Yelp blows. Who has the time and patience to sit through a six-paragraph, blow-by-blow retelling of one individual’s visit to Baja Fresh? If I want to try a place, I try it. If it sucks, I don’t go back. I don’t need Yelp to tell me where to go.
Why did you do an article based on a business in Everett, Washington and not Tucson? In my eye the Yelp fliter works. All of those reviews were in a very short time period, and really is a matress store so interesting that it would populate 34 reviews in a week? All 34 reviews were from people with that being their only review, most had no pictures and two of the reviews were from Stewart himself-which is a violation of the content guidelines.
Nice job plagiarizing!!!!!!!!!!! This article was written by the Seattle Times 8/2/2012! http://seattletimes.nwsource.com/html/businesstechnology/2018837016_yelp03.html
“But while Yelp is growing, Mattress City’s Patey said his business is suffering. “We are being sabotaged because we are not interested in paying $350 a month,” he said.
Patey said he had several months of positive reviews last summer, but a couple days after he rejected a Yelp salesperson’s pitch about advertising on the site, he saw his positive reviews disappear, leaving one negative review at the top of his company’s Yelp page.

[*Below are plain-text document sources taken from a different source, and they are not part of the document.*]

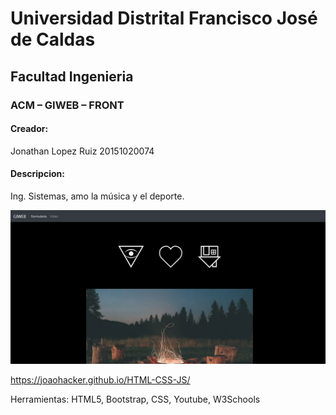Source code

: # Universidad Distrital Francisco José de Caldas

## Facultad Ingenieria

### ACM – GIWEB – FRONT

#### Creador:

Jonathan Lopez Ruiz 
20151020074

#### Descripcion:

Ing. Sistemas, amo la música y el deporte.


![Texto alternativo](/fondo.png)

https://joaohacker.github.io/HTML-CSS-JS/

Herramientas: HTML5, Bootstrap, CSS, Youtube, W3Schools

He was also threatened by a Yelp employee, he said. On the last of several phone calls in which Patey asked why he needed the advertising if he already had positive reviews, the salesperson told him,”You are about to find out,” and hung up on him, Patey said. After that, Mattress City didn’t have a positive review on its page for five months, he said.
Today his Yelp page displays two negative reviews and one positive — even though there are 35 additional filtered reviews, 32 of which carry five stars. But readers can only access those other reviews by clicking on a nearly invisible link at the bottom of the page called “35 Filtered” and passing the distorted-text security measure.” By Johanna Somers
Truth: You perhaps haven’t read a blog before, but we’re quoting that article, hence the indent and the link to the Seattle Times article in the introductory paragraph.
when I read about mattress city being subjected to the spam filter, I was not surprised to find out that most of the reviews were written on the same day by brand new users (unestablished), and one of them was a blatant “self-review” by Stewart P, the owner of the store also goes by the name Stewart.
The spam filter is overreaching and at times makes mistakes. However, I am very glad the spam filter is doing its job and putting off these people that try to manipulate their own ratings in such a way blatantly against the yelp rules.